### [Action item]
Lines with "article": please show every one of them from the listing below.

### [Task material]

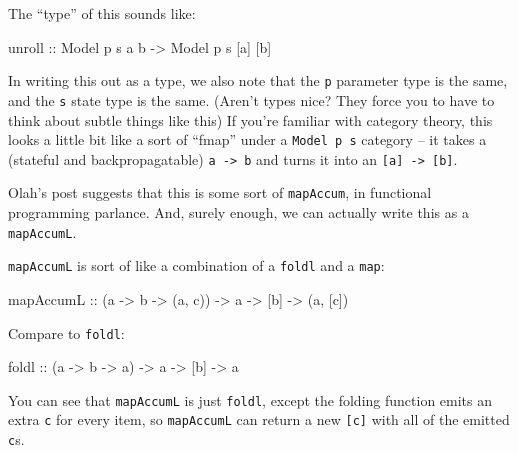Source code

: \documentclass[]{article}
\newenvironment{Shaded}{}{}
\newcommand{\DataTypeTok}[1]{\textcolor[rgb]{0.56,0.13,0.00}{#1}}
\newcommand{\FunctionTok}[1]{\textcolor[rgb]{0.02,0.16,0.49}{#1}}
\newcommand{\NormalTok}[1]{#1}
\newcommand{\OtherTok}[1]{\textcolor[rgb]{0.00,0.44,0.13}{#1}}
\begin{document}
The ``type'' of this sounds like:

\begin{Shaded}
\begin{Highlighting}[]
\OtherTok{unroll ::} \DataTypeTok{Model}\NormalTok{ p s a b }\OtherTok{{-}>} \DataTypeTok{Model}\NormalTok{ p s [a] [b]}
\end{Highlighting}
\end{Shaded}

In writing this out as a type, we also note that the \texttt{p} parameter type
is the same, and the \texttt{s} state type is the same. (Aren't types nice? They
force you to have to think about subtle things like this) If you're familiar
with category theory, this looks a little bit like a sort of ``fmap'' under a
\texttt{Model\ p\ s} category -- it takes a (stateful and backpropagatable)
\texttt{a\ -\textgreater{}\ b} and turns it into an
\texttt{{[}a{]}\ -\textgreater{}\ {[}b{]}}.

Olah's post suggests that this is some sort of \texttt{mapAccum}, in functional
programming parlance. And, surely enough, we can actually write this as a
\texttt{mapAccumL}.

\texttt{mapAccumL} is sort of like a combination of a \texttt{foldl} and a
\texttt{map}:

\begin{Shaded}
\begin{Highlighting}[]
\NormalTok{mapAccumL}
\OtherTok{    ::}\NormalTok{ (a }\OtherTok{{-}>}\NormalTok{ b }\OtherTok{{-}>}\NormalTok{ (a, c))}
    \OtherTok{{-}>}\NormalTok{ a}
    \OtherTok{{-}>}\NormalTok{ [b]}
    \OtherTok{{-}>}\NormalTok{ (a, [c])}
\end{Highlighting}
\end{Shaded}

Compare to \texttt{foldl}:

\begin{Shaded}
\begin{Highlighting}[]
\FunctionTok{foldl}
\OtherTok{    ::}\NormalTok{ (a }\OtherTok{{-}>}\NormalTok{ b }\OtherTok{{-}>}\NormalTok{ a)}
    \OtherTok{{-}>}\NormalTok{ a}
    \OtherTok{{-}>}\NormalTok{ [b]}
    \OtherTok{{-}>}\NormalTok{ a}
\end{Highlighting}
\end{Shaded}

You can see that \texttt{mapAccumL} is just \texttt{foldl}, except the folding
function emits an extra \texttt{c} for every item, so \texttt{mapAccumL} can
return a new \texttt{{[}c{]}} with all of the emitted \texttt{c}s.
\end{document}
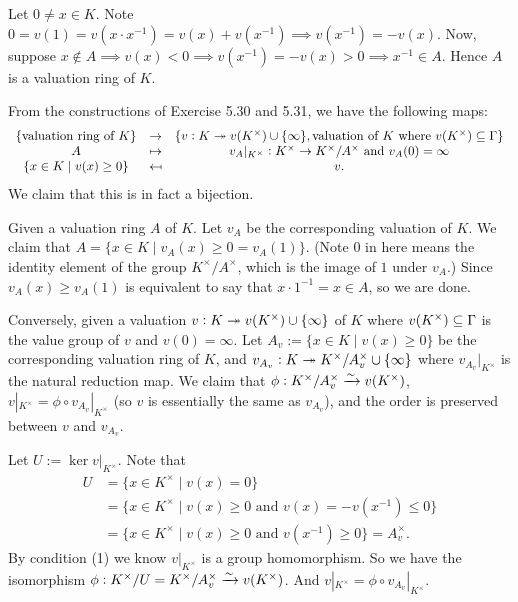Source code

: \documentclass[../A&M.tex]{subfiles}
\begin{document}
Let $0 \neq x \in K$. Note $0 = v(1) = v(x\cdot x^{-1}) = v(x) + v(x^{-1}) \implies v(x^{-1}) = -v(x)$. Now, suppose $x\notin A \implies v(x) < 0 \implies v(x^{-1}) = -v(x) > 0 \implies x^{-1} \in A$. Hence $A$ is a valuation ring of $K$.

From the constructions of Exercise 5.30 and 5.31, we have the following maps:
$$
\begin{array}{ccc}
\{ \text{valuation ring of } K\} & \to & \{v:K \twoheadrightarrow v(K^\times) \cup \{\infty\}, \text{valuation of } K \text{ where } v(K^\times) \subseteq \Gamma \}   \\
A & \mapsto & v_A|_{K^\times}: K^\times \to K^\times/A^\times \text{ and } v_A(0) = \infty     \\
\{x \in K \mid v(x) \geq 0\} & \mapsfrom & v.
\end{array}
$$
We claim that this is in fact a bijection.

Given a valuation ring $A$ of $K$. Let $v_A$ be the corresponding valuation of $K$. We claim that $A = \{ x\in K \mid v_A(x) \geq 0 = v_A(1) \}$. (Note $0$ in here means the identity element of the group $K^\times/A^\times$, which is the image of $1$ under $v_A$.) Since $v_A(x) \geq v_A(1)$ is equivalent to say that $x \cdot 1^{-1} = x \in A$, so we are done.

Conversely, given a valuation $v:K \twoheadrightarrow v(K^\times) \cup \{\infty\}$ of $K$ where $v(K^\times) \subseteq \Gamma$ is the value group of $v$ and $v(0)=\infty$. Let $A_v := \{x \in K \mid v(x) \geq 0\}$ be the corresponding valuation ring of $K$, and $v_{A_v}: K \twoheadrightarrow K^\times/A_v^\times \cup \{\infty\}$ where $v_{A_v}|_{K^\times}$ is the natural reduction map. We claim that $\phi: K^\times/A_v^\times \xrightarrow{\sim} v(K^\times)  $, $v|_{K^\times} = \phi \circ v_{A_v}|_{K^\times}$ (so $v$ is essentially the same as $v_{A_v}$), and the order is preserved between $v$ and $v_{A_v}$.

Let $U:=\ker v|_{K^\times}$. Note that
\begin{align*}
U &= \{ x \in K^\times \mid v(x)=0 \}    \\
&= \{ x \in K^\times \mid v(x) \geq 0 \text{ and } v(x) = -v(x^{-1}) \leq 0 \}     \\
&= \{ x \in K^\times \mid v(x) \geq 0 \text{ and } v(x^{-1}) \geq 0 \} 
= A_v^\times.  
\end{align*}
By condition (1) we know $v|_{K^\times}$ is a group homomorphism. So we have the isomorphism $\phi: K^\times/U = K^\times/A_v^\times \xrightarrow{\sim} v(K^\times)$. And $v|_{K^\times} = \phi \circ v_{A_v}|_{K^\times}$.
\end{document}
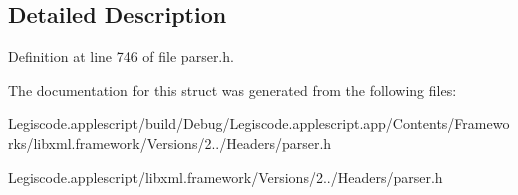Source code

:\subsection{Detailed Description}


Definition at line 746 of file parser.\-h.



The documentation for this struct was generated from the following files\-:\begin{DoxyCompactItemize}
\item 
Legiscode.\-applescript/build/\-Debug/\-Legiscode.\-applescript.\-app/\-Contents/\-Frameworks/libxml.\-framework/\-Versions/2../\-Headers/parser.\-h\item 
Legiscode.\-applescript/libxml.\-framework/\-Versions/2../\-Headers/parser.\-h\end{DoxyCompactItemize}
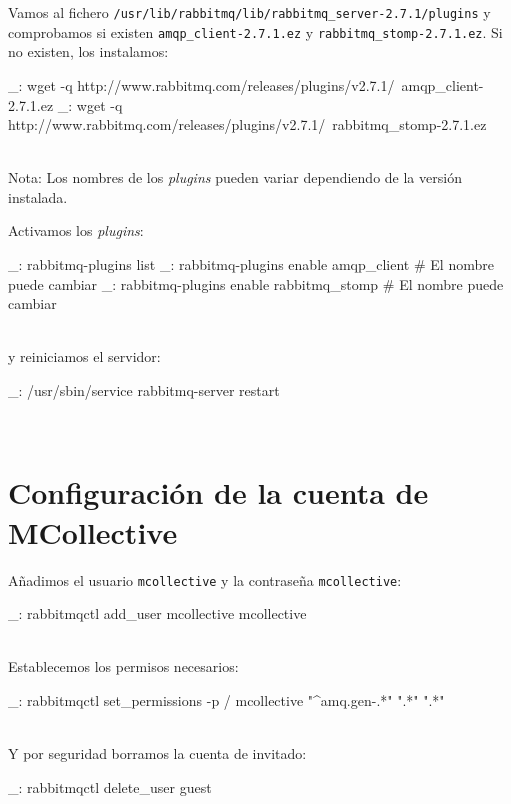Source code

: Vamos al fichero \texttt{/usr/lib/rabbitmq/lib/rabbitmq\_server-2.7.1/plugins} 
y comprobamos si existen \texttt{amqp\_client-2.7.1.ez} y \texttt{rabbitmq\_stomp-2.7.1.ez}. Si no existen, los instalamos:

\begin{bashcode}
_: wget -q http://www.rabbitmq.com/releases/plugins/v2.7.1/\
amqp_client-2.7.1.ez
_: wget -q http://www.rabbitmq.com/releases/plugins/v2.7.1/\
rabbitmq_stomp-2.7.1.ez
\end{bashcode}
\\

Nota: Los nombres de los \emph{plugins} pueden variar dependiendo de la versión instalada.

Activamos los \emph{plugins}:

\begin{bashcode}
_: rabbitmq-plugins list
_: rabbitmq-plugins enable amqp_client           # El nombre puede cambiar
_: rabbitmq-plugins enable rabbitmq_stomp        # El nombre puede cambiar
\end{bashcode}
\\

y reiniciamos el servidor:

\begin{bashcode}
_: /usr/sbin/service rabbitmq-server restart
\end{bashcode}
\\


\section{Configuración de la cuenta de MCollective}

Añadimos el usuario \texttt{mcollective} y la contraseña \texttt{mcollective}:
\begin{bashcode}
_: rabbitmqctl add_user mcollective mcollective
\end{bashcode}
\\

Establecemos los permisos necesarios:

\begin{bashcode}
_: rabbitmqctl set_permissions -p / mcollective "^amq.gen-.*" ".*" ".*"
\end{bashcode}
\\

Y por seguridad borramos la cuenta de invitado:

\begin{bashcode}
_: rabbitmqctl delete_user guest
\end{bashcode}
\\


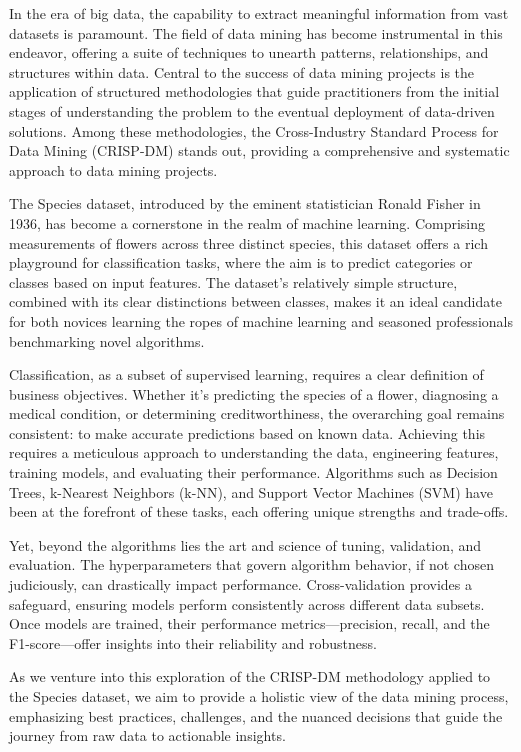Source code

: \documentclass{article}
\begin{document}
In the era of big data, the capability to extract meaningful information from vast datasets is paramount. The field of data mining has become instrumental in this endeavor, offering a suite of techniques to unearth patterns, relationships, and structures within data. Central to the success of data mining projects is the application of structured methodologies that guide practitioners from the initial stages of understanding the problem to the eventual deployment of data-driven solutions. Among these methodologies, the Cross-Industry Standard Process for Data Mining (CRISP-DM) stands out, providing a comprehensive and systematic approach to data mining projects.

The Species dataset, introduced by the eminent statistician Ronald Fisher in 1936, has become a cornerstone in the realm of machine learning. Comprising measurements of flowers across three distinct species, this dataset offers a rich playground for classification tasks, where the aim is to predict categories or classes based on input features. The dataset's relatively simple structure, combined with its clear distinctions between classes, makes it an ideal candidate for both novices learning the ropes of machine learning and seasoned professionals benchmarking novel algorithms.

Classification, as a subset of supervised learning, requires a clear definition of business objectives. Whether it's predicting the species of a flower, diagnosing a medical condition, or determining creditworthiness, the overarching goal remains consistent: to make accurate predictions based on known data. Achieving this requires a meticulous approach to understanding the data, engineering features, training models, and evaluating their performance. Algorithms such as Decision Trees, k-Nearest Neighbors (k-NN), and Support Vector Machines (SVM) have been at the forefront of these tasks, each offering unique strengths and trade-offs.

Yet, beyond the algorithms lies the art and science of tuning, validation, and evaluation. The hyperparameters that govern algorithm behavior, if not chosen judiciously, can drastically impact performance. Cross-validation provides a safeguard, ensuring models perform consistently across different data subsets. Once models are trained, their performance metrics—precision, recall, and the F1-score—offer insights into their reliability and robustness.

As we venture into this exploration of the CRISP-DM methodology applied to the Species dataset, we aim to provide a holistic view of the data mining process, emphasizing best practices, challenges, and the nuanced decisions that guide the journey from raw data to actionable insights.
\end{document}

### [Task response]
: \documentclass[]{article}
: \documentclass{article}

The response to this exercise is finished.